How to complete this task: Where a line of the data below has the string "textheight", copy that line.

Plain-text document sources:
.....
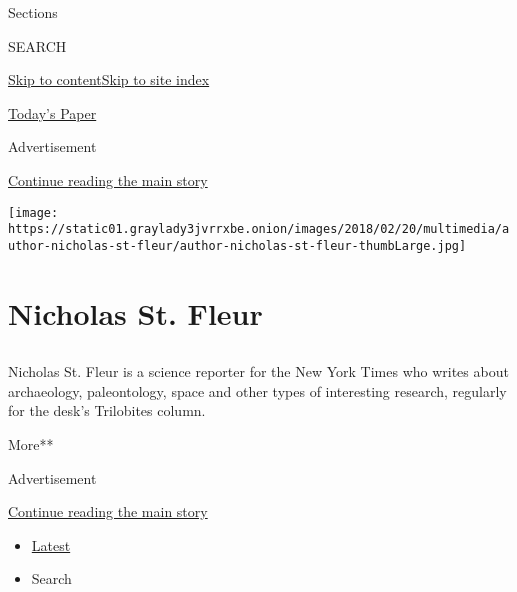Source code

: Sections

SEARCH

\protect\hyperlink{site-content}{Skip to
content}\protect\hyperlink{site-index}{Skip to site index}

\href{https://myaccount.nytimes3xbfgragh.onion/auth/login?response_type=cookie\&client_id=vi}{}

\href{https://www.nytimes3xbfgragh.onion/section/todayspaper}{Today's
Paper}

Advertisement

\protect\hyperlink{after-top}{Continue reading the main story}

\texttt{[image: https://static01.graylady3jvrrxbe.onion/images/2018/02/20/multimedia/author-nicholas-st-fleur/author-nicholas-st-fleur-thumbLarge.jpg]}

\hypertarget{nicholas-st-fleur}{%
\section{Nicholas St. Fleur}\label{nicholas-st-fleur}}

\subsection{}

Nicholas St. Fleur is a science reporter for the New York Times who
writes about archaeology, paleontology, space and other types of
interesting research, regularly for the desk's Trilobites column.

More**

Advertisement

\protect\hyperlink{after-mid1}{Continue reading the main story}

\begin{itemize}
\tightlist
\item
  \protect\hyperlink{stream-panel}{Latest}
\item
  Search
\end{itemize}

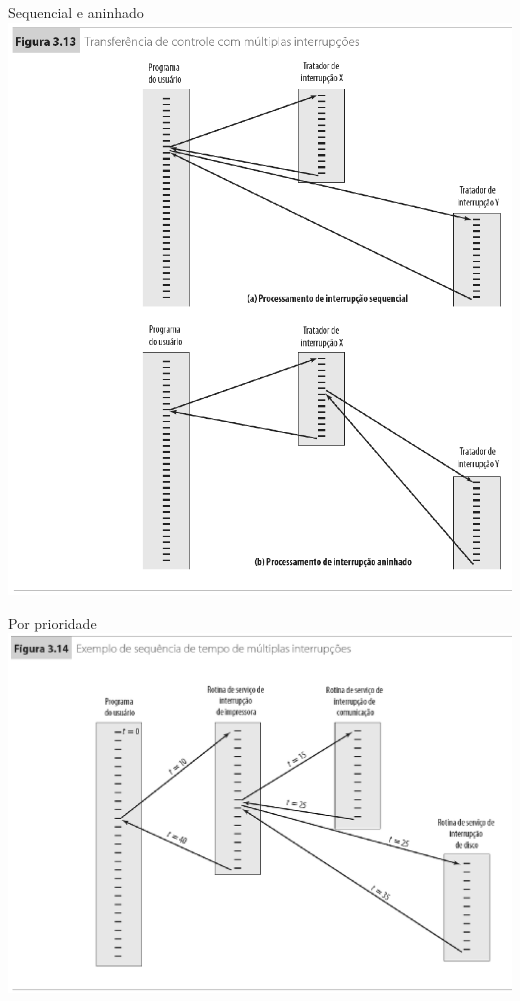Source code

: \begin{slide}{Sequencial e aninhado}
   \centering
   \includegraphics[height=0.8\textheight]{figs/multi1.eps}
\end{slide}

\begin{slide}{Por prioridade}
   \centering
   \includegraphics[height=0.8\textheight]{figs/multi2.eps}
\end{slide}

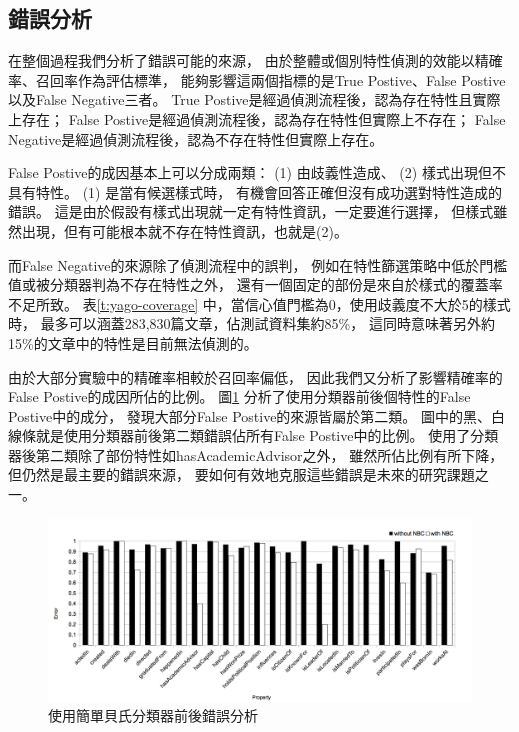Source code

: \subsection{錯誤分析}

在整個過程我們分析了錯誤可能的來源，
由於整體或個別特性偵測的效能以精確率、召回率作為評估標準，
能夠影響這兩個指標的是True Postive、False Postive以及False Negative三者。
True Postive是經過偵測流程後，認為存在特性且實際上存在；
False Postive是經過偵測流程後，認為存在特性但實際上不存在；
False Negative是經過偵測流程後，認為不存在特性但實際上存在。

False Postive的成因基本上可以分成兩類：
(1) 由歧義性造成、 (2) 樣式出現但不具有特性。
(1) 是當有候選樣式時，
有機會回答正確但沒有成功選對特性造成的錯誤。
這是由於假設有樣式出現就一定有特性資訊，一定要進行選擇，
但樣式雖然出現，但有可能根本就不存在特性資訊，也就是(2)。

而False Negative的來源除了偵測流程中的誤判，
例如在特性篩選策略中低於門檻值或被分類器判為不存在特性之外，
還有一個固定的部份是來自於樣式的覆蓋率不足所致。
表\ref{t:yago-coverage} 中，當信心值門檻為0，使用歧義度不大於5的樣式時，
最多可以涵蓋283,830篇文章，佔測試資料集約85\%，
這同時意味著另外約15\%的文章中的特性是目前無法偵測的。

由於大部分實驗中的精確率相較於召回率偏低，
因此我們又分析了影響精確率的False Postive的成因所佔的比例。
圖\ref{i:error} 分析了使用分類器前後個特性的False Postive中的成分，
發現大部分False Postive的來源皆屬於第二類。
圖中的黑、白線條就是使用分類器前後第二類錯誤佔所有False Postive中的比例。
使用了分類器後第二類除了部份特性如hasAcademicAdvisor之外，
雖然所佔比例有所下降，但仍然是最主要的錯誤來源，
要如何有效地克服這些錯誤是未來的研究課題之一。

\begin{figure}[h]
    \centering
    \includegraphics[width=\textwidth]{images/04-error}
    \caption{使用簡單貝氏分類器前後錯誤分析}
    \label{i:error}
\end{figure}


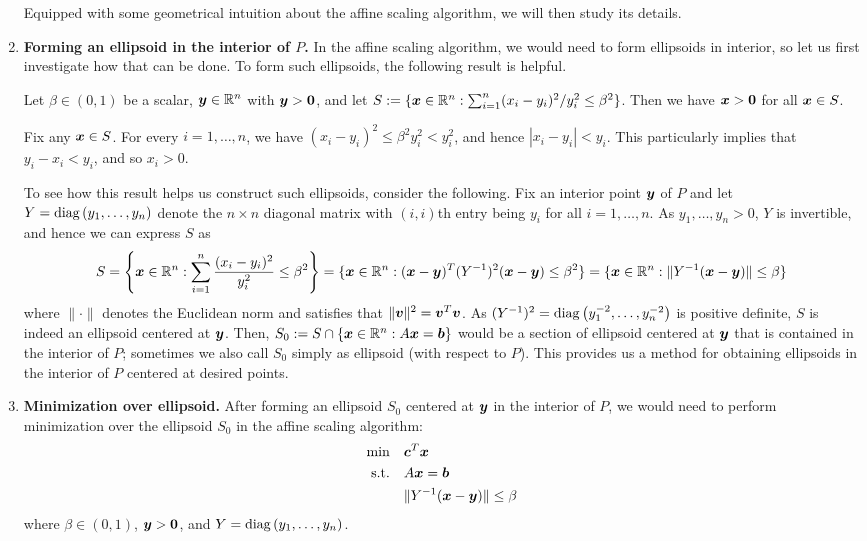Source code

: \begin{enumerate}
Equipped with some geometrical intuition about the affine scaling algorithm, we
will then study its details.
\item \textbf{Forming an ellipsoid in the interior of \(P\).} In the affine
scaling algorithm, we would need to form ellipsoids in interior, so let us
first investigate how that can be done. To form such ellipsoids, the following
result is helpful.
\begin{lemma}
\label{lma:form-ellip-interior}
Let \(\beta\in (0,1)\) be a scalar, \(\bm{y}\in\mathbb{R}^{n}\) with \(\bm{y}>\bm{0}\),
and let \(S:=\{\bm{x}\in\mathbb{R}^{n}:\sum_{i=1}^{n}(x_i-y_i)^{2}/y_i^{2}\le\beta^{2}\}\).
Then we have \(\bm{x}>\bm{0}\) for all \(\bm{x}\in S\).
\end{lemma}
\begin{pf}
Fix any \(\bm{x}\in S\). For every \(i=1,\dotsc,n\), we have \((x_i-y_i)^{2}\le\beta^{2}y_i^{2}
<y_i^{2}\), and hence \(|x_i-y_i|<y_i\). This particularly implies that \(y_i-x_i<y_i\),
and so \(x_i>0\).
\end{pf}

To see how this result helps us construct such ellipsoids, consider the
following.  Fix an interior point \(\bm{y}\) of \(P\) and let
\(Y=\operatorname{diag}\left(y_1,\dotsc,y_n\right)\) denote the \(n\times n\) diagonal matrix with
\((i,i)\)th entry being \(y_i\) for all \(i=1,\dotsc,n\). As
\(y_1,\dotsc,y_n>0\), \(Y\) is invertible, and hence we can express \(S\) as
\[
S=\left\{\bm{x}\in\mathbb{R}^{n}:\sum_{i=1}^{n}\frac{(x_i-y_i)^{2}}{y_i^{2}}\le\beta^{2}\right\}
=\{\bm{x}\in\mathbb{R}^{n}:(\bm{x}-\bm{y})^{T}(Y^{-1})^{2}(\bm{x}-\bm{y})\le\beta^{2}\}
=\{\bm{x}\in\mathbb{R}^{n}:\|Y^{-1}(\bm{x}-\bm{y})\|\le\beta\}
\]
where \(\|\cdot\|\) denotes the Euclidean norm and satisfies that
\(\|\bm{v}\|^{2}=\bm{v}^{T}\bm{v}\).  As
\((Y^{-1})^{2}=\operatorname{diag}\left(y_1^{-2},\dotsc,y_n^{-2}\right)\) is positive definite, \(S\) is
indeed an ellipsoid centered at \(\bm{y}\). Then, \(S_0:=S\cap
\{\bm{x}\in\mathbb{R}^{n}:A\bm{x}=\bm{b}\}\) would be a section of ellipsoid
centered at \(\bm{y}\) that is contained in the interior of \(P\); sometimes we also
call \(S_0\) simply as ellipsoid (with respect to \(P\)). This provides us a
method for obtaining ellipsoids in the interior of \(P\) centered at desired
points.
\item\label{it:min-over-ellip} \textbf{Minimization over ellipsoid.} After forming an ellipsoid \(S_0\)
centered at \(\bm{y}\) in the interior of \(P\), we would need to perform
minimization over the ellipsoid \(S_0\) in the affine scaling algorithm:
\begin{align*}
\text{min}\quad&\bm{c}^{T}\bm{x} \\
\text{s.t.}\quad&A\bm{x}=\bm{b} \\
&\|Y^{-1}(\bm{x}-\bm{y})\|\le\beta
\end{align*}
where \(\beta\in (0,1)\), \(\bm{y}>\bm{0}\), and \(Y=\operatorname{diag}\left(y_1,\dotsc,y_n\right)\).


\end{enumerate}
.....
Your response:
   \includegraphics[height=0.8\textheight]{figs/multi1.eps}
   \includegraphics[height=0.8\textheight]{figs/multi2.eps}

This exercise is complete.